Javascript can certainly be used to make a site more accessible. Look at Google's Keyboard Shortcuts Beta

If you visit this site without javascript, you'll see that it acts no differently from a typical google search. Visit it again with javascript enabled, and you'll find that the "j" and "k" keys will move to the next and previous search results (respectively), and navigate to the selected item upon pressing the enter key.

It is the responsibility of the developers to consider accessibility (such as alt text, etc.). A common problem is that some developers rarely make it a priority.

Answer 23

I found the following comment at: http://www.exaflop.org/pivot/entry.php?id=115

I believe 2 [requiring javascript] isn't a major issue in that you can put a message on your comment form to the effect that if you are unable to use the form, please send an email and you'll add the comment for them. Maybe that will put some people off, but it shouldn't ... Besides, many people are now using conventional Javascript browsers with screen reader software instead of the old text mode browsers like Lynx, so this problem should diminish for disabled users. As for the tin-foil-hat-wearers that disable javascript in their browsers out of paranoia, they can stay silent for all I care :).

Answer 24

I think a lot of users dislike javascript because it is yet one more thing that takes control of usage out of the user's control.

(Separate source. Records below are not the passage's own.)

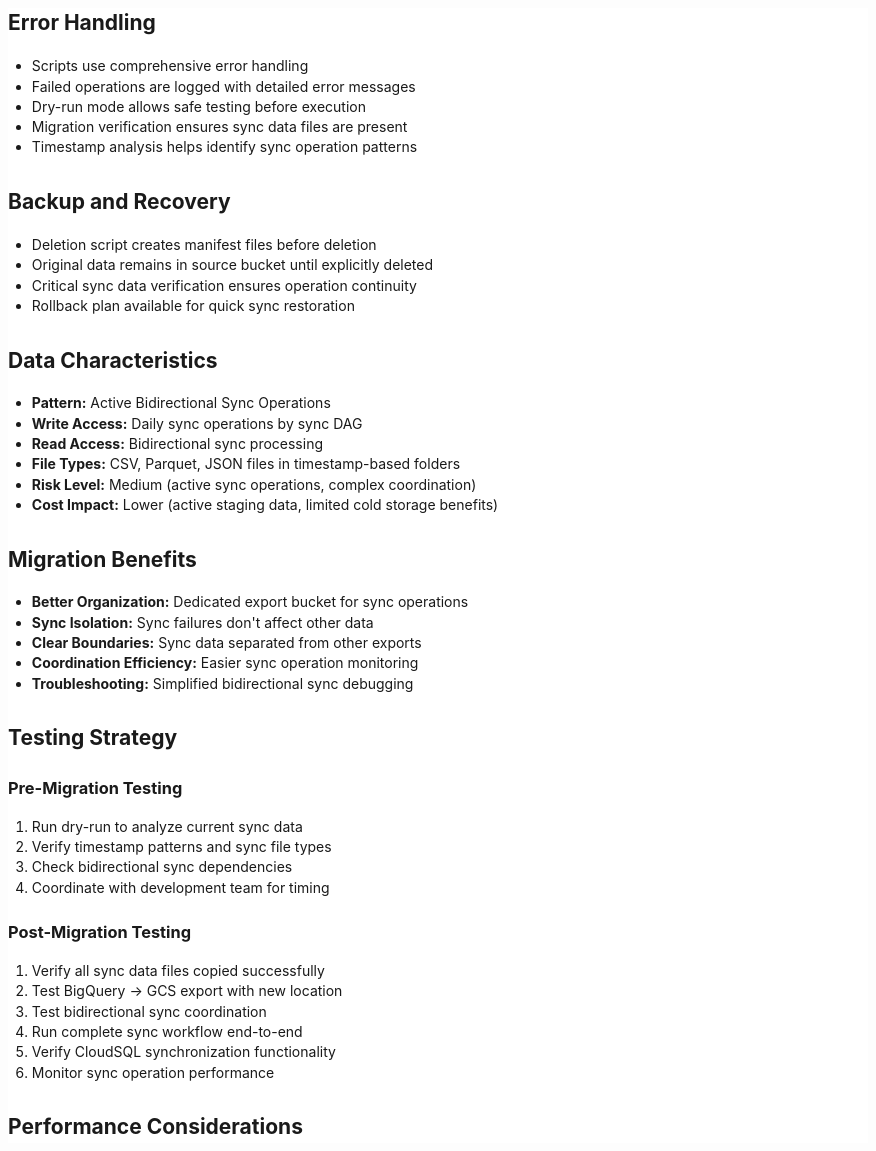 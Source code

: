 ## Error Handling

- Scripts use comprehensive error handling
- Failed operations are logged with detailed error messages
- Dry-run mode allows safe testing before execution
- Migration verification ensures sync data files are present
- Timestamp analysis helps identify sync operation patterns

## Backup and Recovery

- Deletion script creates manifest files before deletion
- Original data remains in source bucket until explicitly deleted
- Critical sync data verification ensures operation continuity
- Rollback plan available for quick sync restoration

## Data Characteristics

- **Pattern:** Active Bidirectional Sync Operations
- **Write Access:** Daily sync operations by sync DAG
- **Read Access:** Bidirectional sync processing
- **File Types:** CSV, Parquet, JSON files in timestamp-based folders
- **Risk Level:** Medium (active sync operations, complex coordination)
- **Cost Impact:** Lower (active staging data, limited cold storage benefits)

## Migration Benefits

- **Better Organization:** Dedicated export bucket for sync operations
- **Sync Isolation:** Sync failures don't affect other data
- **Clear Boundaries:** Sync data separated from other exports
- **Coordination Efficiency:** Easier sync operation monitoring
- **Troubleshooting:** Simplified bidirectional sync debugging

## Testing Strategy

### Pre-Migration Testing
1. Run dry-run to analyze current sync data
2. Verify timestamp patterns and sync file types
3. Check bidirectional sync dependencies
4. Coordinate with development team for timing

### Post-Migration Testing
1. Verify all sync data files copied successfully
2. Test BigQuery → GCS export with new location
3. Test bidirectional sync coordination
4. Run complete sync workflow end-to-end
5. Verify CloudSQL synchronization functionality
6. Monitor sync operation performance

## Performance Considerations
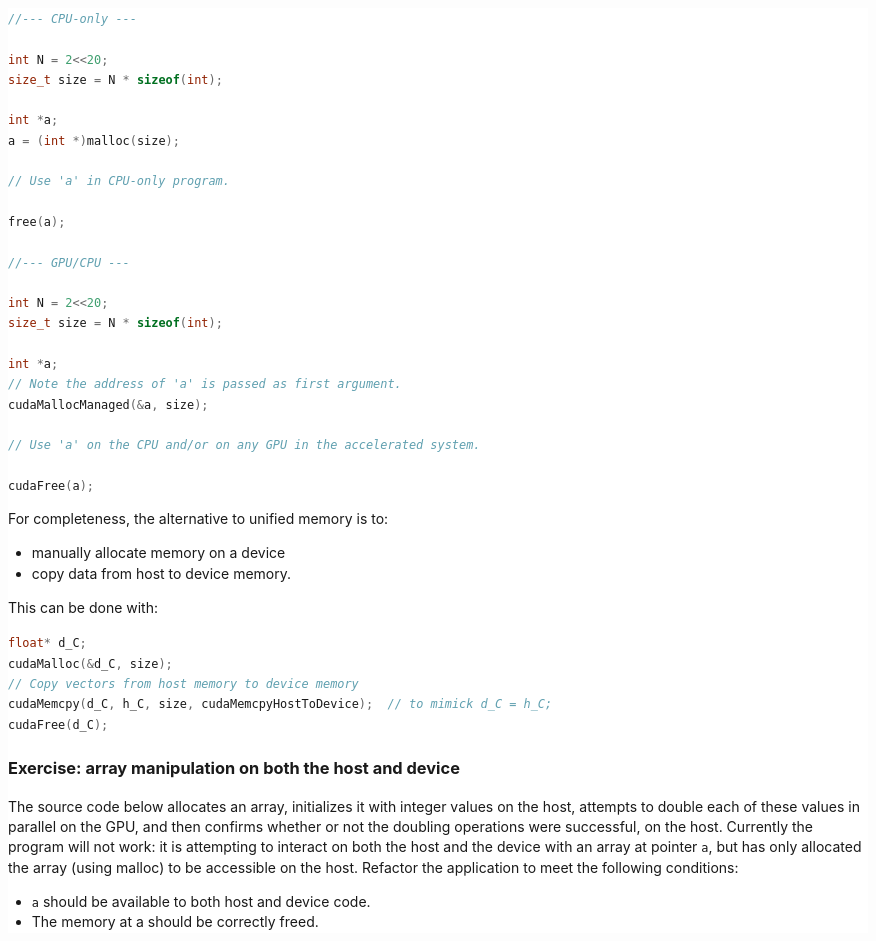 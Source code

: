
 ```cpp
//--- CPU-only ---

int N = 2<<20;
size_t size = N * sizeof(int);

int *a;
a = (int *)malloc(size);

// Use 'a' in CPU-only program.

free(a);

//--- GPU/CPU ---

int N = 2<<20;
size_t size = N * sizeof(int);

int *a;
// Note the address of 'a' is passed as first argument.
cudaMallocManaged(&a, size);

// Use 'a' on the CPU and/or on any GPU in the accelerated system.

cudaFree(a);
```

For completeness, the alternative to unified memory is to:

- manually allocate memory on a device
- copy data from host to device memory.

This can be done with:
```cpp
float* d_C;
cudaMalloc(&d_C, size);
// Copy vectors from host memory to device memory
cudaMemcpy(d_C, h_C, size, cudaMemcpyHostToDevice);  // to mimick d_C = h_C;
cudaFree(d_C);
```

### Exercise: array manipulation on both the host and device

The source code below allocates an array, initializes it with integer values on the host, attempts to double each of these values in parallel on the GPU, and then confirms whether or not the doubling operations were successful, on the host.
Currently the program will not work: it is attempting to interact on both the host and the device with an array at pointer `a`, but has only allocated the array (using malloc) to be accessible on the host.
Refactor the application to meet the following conditions:

- `a` should be available to both host and device code.
- The memory at a should be correctly freed.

Besides the security concerns, javascript is very, very easy to do badly. Novice interface designers can cram tons of useless gimmicks into a webpage and set off a cascade of side effects that the user cannot control.

My personal pet peeve is the "Are you sure you want to leave our wonderful site?" popups that show up apparently at random.

No code should be configured in such a way to wrest control from the user. Every interface should have simply one user-action to one result correspondence. A button shouldn't have result A on Monday and result B on Tuesday. (Or worse, the button behaves differently depending on many times you have hit it previously!)

Javascript can be a joy on the site of a responsible and competent developer but if even just 5% of sites use javascript incompetently, abusively and even criminally, a lot of users will decide the benefits just aren't worth the hassle.

Your site might have a lot of nifty javascript features but if the next site I navigate to uses javascript to insert a trojan, the benefits that your javascript provides won't offset the damage caused by the next guy.

Answer 25

I'm not surprised that there is a vocal anti-javascript bloc among developers. Its a language with a checkered past. The flexibility of the language backfired, resulting in a web that sometimes feels like a stinking pile of badly written javascript hacks.

But I have a feeling that a lot of the anti-js sentiment comes from the time when js as what you used to make your cute flying mailbox animated gif open your guestbook in a new window, or what generates the storm of pop-unders when you try to leave a porn site (don't pretend that isn't what annoys you about js! You know I'm right!).

Javascript is evolving. In the last couple years it has been embraced as a first class language, suitable for serious application development. You can decide to use NoScripts or the like, and only turn it on case-by-case, but you're going to find yourself turning it on more and more often.

Other answers have mentioned the accessibility issues, and of course the security issues, and others still have talked about solutions to those issues that don't include "ditch js" (how do you impliment keyboard shortcuts without js??). I welcome high expectations, but you can't bitch and moan without also talking about solutions.

Javascript is not the problem. As a designer I build sites with accessibility, security and compatibility in mind. I do so assuming js will be turned on. I contend that this is a reasonable design assumption. Things should degrade gracefully of course, but opinionated developers who turn off js to make a point are not users I design for.

Answer 26

The whole idea that web 2.0 should degrade gracefully to 1995 is ridiculous.

If you going to gmail, ya better be at least 5 years current. And is that too much to ask?